REQUIRED WORK —
Line by line, return the listing exactly, without any of the images.

------------------------------

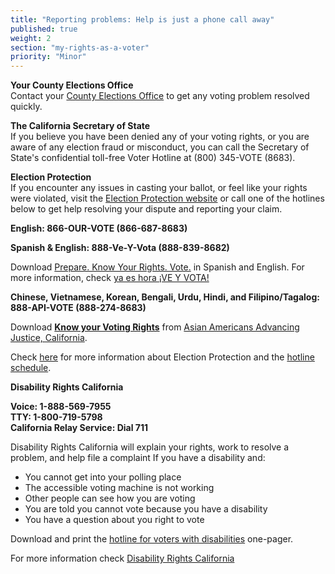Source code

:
```yaml
---
title: "Reporting problems: Help is just a phone call away"
published: true
weight: 2
section: "my-rights-as-a-voter"
priority: "Minor"
---
```


**Your County Elections Office**  
Contact your [County Elections Office](#section-election-office-contact) to get any voting problem resolved quickly.  

**The California Secretary of State**  
If you believe you have been denied any of your voting rights, or you are aware of any election fraud or misconduct, you can call the Secretary of State's confidential toll-free Voter Hotline at (800) 345-VOTE (8683).  

**Election Protection**  
If you encounter any issues in casting your ballot, or feel like your rights were violated, visit the [Election Protection website](https://www.866ourvote.org/) or call one of the hotlines below to get help resolving your dispute and reporting your claim.  

**English: 866-OUR-VOTE (866-687-8683)**  

**Spanish & English: 888-Ve-Y-Vota (888-839-8682)**  

Download [Prepare. Know Your Rights. Vote.](https://drive.google.com/file/d/0B0h2E_kd8S-LOU1Sd3gwajRKVHo1X1g1WjFGdWwxWkJ1cmY0/view?usp=sharing) in Spanish and English. For more information, check [ya es hora ¡VE Y VOTA!](http://veyvota.yaeshora.info/state?id=0005)  

**Chinese, Vietnamese, Korean, Bengali, Urdu, Hindi, and Filipino/Tagalog: 888-API-VOTE (888-274-8683)**  

Download **[Know your Voting Rights](https://drive.google.com/file/d/1V_jqLtKIbf3fzlD3RtvvjXeq2TxBX3XX/view)** from [Asian Americans Advancing Justice, California](http://www.advancingjustice-alc.org/know-your-voting-rights/).  

Check [here](http://www.866ourvote.org/) for more information about Election Protection and the [hotline schedule](http://866ourvote.org/resources/#1524683963356-e1e39d95-b751).  

**Disability Rights California**  

**Voice: 1-888-569-7955  
TTY: 1-800-719-5798  
California Relay Service: Dial 711**  

Disability Rights California will explain your rights, work to resolve a problem, and help file a complaint If you have a disability and:  
- You cannot get into your polling place  
- The accessible voting machine is not working  
- Other people can see how you are voting  
- You are told you cannot vote because you have a disability  
- You have a question about you right to vote  

Download and print the [hotline for voters with disabilities](https://docs.google.com/document/d/11I1OV_SaoPbwymSdOkCQxosOG6sv_A80lEy-xNX9sxY/edit?usp=sharing) one-pager.

For more information check [Disability Rights California](http://www.disabilityrightsca.org/pubs/PublicationsVoting.htm)  
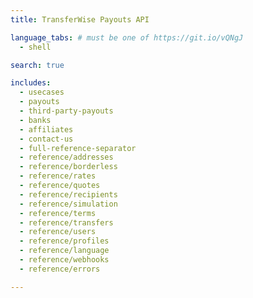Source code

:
 ```yaml
---
title: TransferWise Payouts API

language_tabs: # must be one of https://git.io/vQNgJ
  - shell

search: true

includes:
  - usecases
  - payouts
  - third-party-payouts
  - banks
  - affiliates
  - contact-us
  - full-reference-separator
  - reference/addresses
  - reference/borderless
  - reference/rates
  - reference/quotes
  - reference/recipients
  - reference/simulation
  - reference/terms
  - reference/transfers
  - reference/users
  - reference/profiles
  - reference/language
  - reference/webhooks
  - reference/errors

---
```

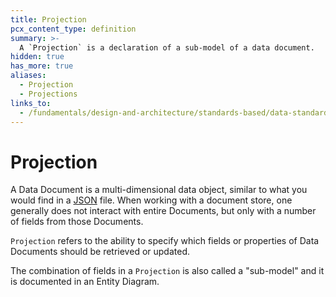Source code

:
 ```yaml
---
title: Projection
pcx_content_type: definition
summary: >-
  A `Projection` is a declaration of a sub-model of a data document.
hidden: true
has_more: true
aliases:
  - Projection
  - Projections
links_to:
  - /fundamentals/design-and-architecture/standards-based/data-standards/json
---
```


# Projection

A Data Document is a multi-dimensional data object, similar to what you would find in a [JSON](/fundamentals/design-and-architecture/standards-based/data-standards/json) file. When working with a document store, one generally does not interact with entire Documents, but only with a number of fields from those Documents.

`Projection` refers to the ability to specify which fields or properties of Data Documents should be retrieved or updated.

The combination of fields in a `Projection` is also called a "sub-model" and it is documented in an Entity Diagram.

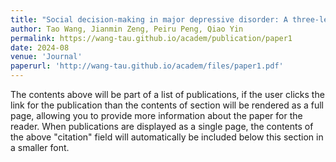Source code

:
 ```yaml
---
title: "Social decision-making in major depressive disorder: A three-level meta-analysis"
author: Tao Wang, Jianmin Zeng, Peiru Peng, Qiao Yin
permalink: https://wang-tau.github.io/academ/publication/paper1
date: 2024-08
venue: 'Journal'
paperurl: 'http://wang-tau.github.io/academ/files/paper1.pdf'
---
```


The contents above will be part of a list of publications, if the user clicks the link for the publication than the contents of section will be rendered as a full page, allowing you to provide more information about the paper for the reader. When publications are displayed as a single page, the contents of the above "citation" field will automatically be included below this section in a smaller font.
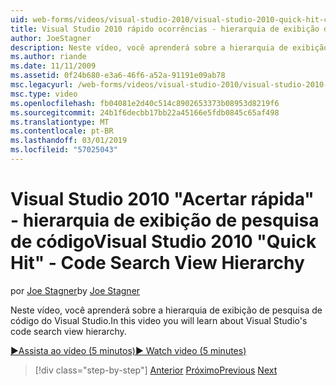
 ```yaml
---
uid: web-forms/videos/visual-studio-2010/visual-studio-2010-quick-hit-code-search-view-hierarchy
title: Visual Studio 2010 rápido ocorrências - hierarquia de exibição de pesquisa de código
author: JoeStagner
description: Neste vídeo, você aprenderá sobre a hierarquia de exibição de pesquisa de código do Visual Studio.
ms.author: riande
ms.date: 11/11/2009
ms.assetid: 0f24b680-e3a6-46f6-a52a-91191e09ab78
msc.legacyurl: /web-forms/videos/visual-studio-2010/visual-studio-2010-quick-hit-code-search-view-hierarchy
msc.type: video
ms.openlocfilehash: fb04081e2d40c514c8902653373b08953d8219f6
ms.sourcegitcommit: 24b1f6decbb17bb22a45166e5fdb0845c65af498
ms.translationtype: MT
ms.contentlocale: pt-BR
ms.lasthandoff: 03/01/2019
ms.locfileid: "57025043"
---
```

<a name="visual-studio-2010-quick-hit---code-search-view-hierarchy"></a><span data-ttu-id="65bb3-103">Visual Studio 2010 "Acertar rápida" - hierarquia de exibição de pesquisa de código</span><span class="sxs-lookup"><span data-stu-id="65bb3-103">Visual Studio 2010 "Quick Hit" - Code Search View Hierarchy</span></span>
====================
<span data-ttu-id="65bb3-104">por [Joe Stagner](https://github.com/JoeStagner)</span><span class="sxs-lookup"><span data-stu-id="65bb3-104">by [Joe Stagner](https://github.com/JoeStagner)</span></span>

<span data-ttu-id="65bb3-105">Neste vídeo, você aprenderá sobre a hierarquia de exibição de pesquisa de código do Visual Studio.</span><span class="sxs-lookup"><span data-stu-id="65bb3-105">In this video you will learn about Visual Studio's code search view hierarchy.</span></span>

[<span data-ttu-id="65bb3-106">&#9654;Assista ao vídeo (5 minutos)</span><span class="sxs-lookup"><span data-stu-id="65bb3-106">&#9654; Watch video (5 minutes)</span></span>](https://channel9.msdn.com/Blogs/ASP-NET-Site-Videos/visual-studio-2010-quick-hit-code-search-view-hierarchy)

> [!div class="step-by-step"]
> <span data-ttu-id="65bb3-107">[Anterior](visual-studio-2010-quick-hit-code-optimized-profile.md)
> [Próximo](visual-studio-2010-quick-hit-intellisense-smart-lists.md)</span><span class="sxs-lookup"><span data-stu-id="65bb3-107">[Previous](visual-studio-2010-quick-hit-code-optimized-profile.md)
[Next](visual-studio-2010-quick-hit-intellisense-smart-lists.md)</span></span>
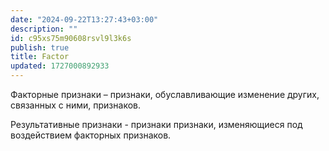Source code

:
 ```yaml
---
date: "2024-09-22T13:27:43+03:00"
description: ""
id: c95xs75m90608rsvl9l3k6s
publish: true
title: Factor
updated: 1727000892933
---
```


Факторные признаки – признаки, обуславливающие изменение других, связанных с ними, признаков.

Результативные признаки - признаки признаки, изменяющиеся под воздействием факторных признаков.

------------------------------

RESPONSE TO THE EXERCISE —
Source code

:
```yaml
---
title: "Reporting problems: Help is just a phone call away"
published: true
weight: 2
section: "my-rights-as-a-voter"
priority: "Minor"
---
```


**Your County Elections Office**  
Contact your [County Elections Office](#section-election-office-contact) to get any voting problem resolved quickly.  

**The California Secretary of State**  
If you believe you have been denied any of your voting rights, or you are aware of any election fraud or misconduct, you can call the Secretary of State's confidential toll-free Voter Hotline at (800) 345-VOTE (8683).  

**Election Protection**  
If you encounter any issues in casting your ballot, or feel like your rights were violated, visit the [Election Protection website](https://www.866ourvote.org/) or call one of the hotlines below to get help resolving your dispute and reporting your claim.  

**English: 866-OUR-VOTE (866-687-8683)**  

**Spanish & English: 888-Ve-Y-Vota (888-839-8682)**  

Download [Prepare. Know Your Rights. Vote.](https://drive.google.com/file/d/0B0h2E_kd8S-LOU1Sd3gwajRKVHo1X1g1WjFGdWwxWkJ1cmY0/view?usp=sharing) in Spanish and English. For more information, check [ya es hora ¡VE Y VOTA!](http://veyvota.yaeshora.info/state?id=0005)  

**Chinese, Vietnamese, Korean, Bengali, Urdu, Hindi, and Filipino/Tagalog: 888-API-VOTE (888-274-8683)**  

Download **[Know your Voting Rights](https://drive.google.com/file/d/1V_jqLtKIbf3fzlD3RtvvjXeq2TxBX3XX/view)** from [Asian Americans Advancing Justice, California](http://www.advancingjustice-alc.org/know-your-voting-rights/).  

Check [here](http://www.866ourvote.org/) for more information about Election Protection and the [hotline schedule](http://866ourvote.org/resources/#1524683963356-e1e39d95-b751).  

**Disability Rights California**  

**Voice: 1-888-569-7955  
TTY: 1-800-719-5798  
California Relay Service: Dial 711**  

Disability Rights California will explain your rights, work to resolve a problem, and help file a complaint If you have a disability and:  
- You cannot get into your polling place  
- The accessible voting machine is not working  
- Other people can see how you are voting  
- You are told you cannot vote because you have a disability  
- You have a question about you right to vote  

Download and print the [hotline for voters with disabilities](https://docs.google.com/document/d/11I1OV_SaoPbwymSdOkCQxosOG6sv_A80lEy-xNX9sxY/edit?usp=sharing) one-pager.

For more information check [Disability Rights California](http://www.disabilityrightsca.org/pubs/PublicationsVoting.htm)  
Source code

:
 ```yaml
---
title: TransferWise Payouts API

language_tabs: # must be one of https://git.io/vQNgJ
  - shell

search: true

includes:
  - usecases
  - payouts
  - third-party-payouts
  - banks
  - affiliates
  - contact-us
  - full-reference-separator
  - reference/addresses
  - reference/borderless
  - reference/rates
  - reference/quotes
  - reference/recipients
  - reference/simulation
  - reference/terms
  - reference/transfers
  - reference/users
  - reference/profiles
  - reference/language
  - reference/webhooks
  - reference/errors

---
```

Source code

:
 ```yaml
---
title: Projection
pcx_content_type: definition
summary: >-
  A `Projection` is a declaration of a sub-model of a data document.
hidden: true
has_more: true
aliases:
  - Projection
  - Projections
links_to:
  - /fundamentals/design-and-architecture/standards-based/data-standards/json
---
```


# Projection

A Data Document is a multi-dimensional data object, similar to what you would find in a [JSON](/fundamentals/design-and-architecture/standards-based/data-standards/json) file. When working with a document store, one generally does not interact with entire Documents, but only with a number of fields from those Documents.

`Projection` refers to the ability to specify which fields or properties of Data Documents should be retrieved or updated.

The combination of fields in a `Projection` is also called a "sub-model" and it is documented in an Entity Diagram.

Source code

:
 ```yaml
---
title: "Social decision-making in major depressive disorder: A three-level meta-analysis"
author: Tao Wang, Jianmin Zeng, Peiru Peng, Qiao Yin
permalink: https://wang-tau.github.io/academ/publication/paper1
date: 2024-08
venue: 'Journal'
paperurl: 'http://wang-tau.github.io/academ/files/paper1.pdf'
---
```


The contents above will be part of a list of publications, if the user clicks the link for the publication than the contents of section will be rendered as a full page, allowing you to provide more information about the paper for the reader. When publications are displayed as a single page, the contents of the above "citation" field will automatically be included below this section in a smaller font.
 ```yaml
---
uid: web-forms/videos/visual-studio-2010/visual-studio-2010-quick-hit-code-search-view-hierarchy
title: Visual Studio 2010 rápido ocorrências - hierarquia de exibição de pesquisa de código
author: JoeStagner
description: Neste vídeo, você aprenderá sobre a hierarquia de exibição de pesquisa de código do Visual Studio.
ms.author: riande
ms.date: 11/11/2009
ms.assetid: 0f24b680-e3a6-46f6-a52a-91191e09ab78
msc.legacyurl: /web-forms/videos/visual-studio-2010/visual-studio-2010-quick-hit-code-search-view-hierarchy
msc.type: video
ms.openlocfilehash: fb04081e2d40c514c8902653373b08953d8219f6
ms.sourcegitcommit: 24b1f6decbb17bb22a45166e5fdb0845c65af498
ms.translationtype: MT
ms.contentlocale: pt-BR
ms.lasthandoff: 03/01/2019
ms.locfileid: "57025043"
---
```

<a name="visual-studio-2010-quick-hit---code-search-view-hierarchy"></a><span data-ttu-id="65bb3-103">Visual Studio 2010 "Acertar rápida" - hierarquia de exibição de pesquisa de código</span><span class="sxs-lookup"><span data-stu-id="65bb3-103">Visual Studio 2010 "Quick Hit" - Code Search View Hierarchy</span></span>
====================
<span data-ttu-id="65bb3-104">por [Joe Stagner](https://github.com/JoeStagner)</span><span class="sxs-lookup"><span data-stu-id="65bb3-104">by [Joe Stagner](https://github.com/JoeStagner)</span></span>

<span data-ttu-id="65bb3-105">Neste vídeo, você aprenderá sobre a hierarquia de exibição de pesquisa de código do Visual Studio.</span><span class="sxs-lookup"><span data-stu-id="65bb3-105">In this video you will learn about Visual Studio's code search view hierarchy.</span></span>

[<span data-ttu-id="65bb3-106">&#9654;Assista ao vídeo (5 minutos)</span><span class="sxs-lookup"><span data-stu-id="65bb3-106">&#9654; Watch video (5 minutes)</span></span>](https://channel9.msdn.com/Blogs/ASP-NET-Site-Videos/visual-studio-2010-quick-hit-code-search-view-hierarchy)

> [!div class="step-by-step"]
> <span data-ttu-id="65bb3-107">[Anterior](visual-studio-2010-quick-hit-code-optimized-profile.md)
> [Próximo](visual-studio-2010-quick-hit-intellisense-smart-lists.md)</span><span class="sxs-lookup"><span data-stu-id="65bb3-107">[Previous](visual-studio-2010-quick-hit-code-optimized-profile.md)
[Next](visual-studio-2010-quick-hit-intellisense-smart-lists.md)</span></span>
Source code

:
 ```yaml
---
date: "2024-09-22T13:27:43+03:00"
description: ""
id: c95xs75m90608rsvl9l3k6s
publish: true
title: Factor
updated: 1727000892933
---
```


Факторные признаки – признаки, обуславливающие изменение других, связанных с ними, признаков.

Результативные признаки - признаки признаки, изменяющиеся под воздействием факторных признаков.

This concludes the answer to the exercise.